The Ingress NGINX chart has a property controller.service.ipFamilies which defaults to just IPv4. So if you change controller.service.ipFamilyPolicy while not changing controller.service.ipFamilies, you might run into that issue.

Unfortunately Kubernetes is maybe not complaining about that on creation and just adds IPv6 after creation to comply to your ipFamilyPolicy, but without changing ipFamilies to a matching value, it's quite clear why it is no longer working on updates.

Sorry that I didn't figure that earlier! I guess you're expecting to just set controller.service.ipFamilyPolicy and not care about controller.service.ipFamilies, right? I'm not sure if we can really have a good default behavior here as other users might eventually want to default to ipFamilyPolicy SingleStack with ipFamilies IPv6.

Of course setting ipFamilyPolicy to RequireDualStack might make one think "yeah, just set IPv4 and IPv6 in ipFamilies then, I don't wanna care", but actually order matters here.

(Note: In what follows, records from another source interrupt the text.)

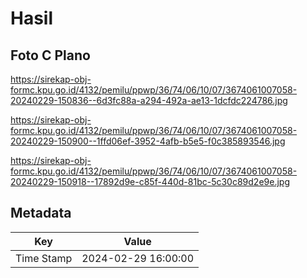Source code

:# Hasil

## Foto C Plano

https://sirekap-obj-formc.kpu.go.id/4132/pemilu/ppwp/36/74/06/10/07/3674061007058-20240229-150836--6d3fc88a-a294-492a-ae13-1dcfdc224786.jpg

https://sirekap-obj-formc.kpu.go.id/4132/pemilu/ppwp/36/74/06/10/07/3674061007058-20240229-150900--1ffd06ef-3952-4afb-b5e5-f0c385893546.jpg

https://sirekap-obj-formc.kpu.go.id/4132/pemilu/ppwp/36/74/06/10/07/3674061007058-20240229-150918--17892d9e-c85f-440d-81bc-5c30c89d2e9e.jpg


## Metadata

| Key        | Value               |
| ---------- | ------------------- |
| Time Stamp | 2024-02-29 16:00:00 |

Kubernetes is acting different depending on what's mentioned first in the ipFamilies.

So in the end I don't think there is a one-fits-all default behavior we can implement and one always needs to configure both, ipFamilyPolicy and ipFamilies.

cc @strongjz @rikatz in case you are more into the whole "Kubernetes on Dual Stack" topic. 🙂

[tibeer]

Just tested it. Indeed, setting the ipFamilies resolves my problem. I guess there is no need to catch this edge case, since it was a user error. But at least it is now documented here in an issue so others can find it 😄 Thanks a lot for your help!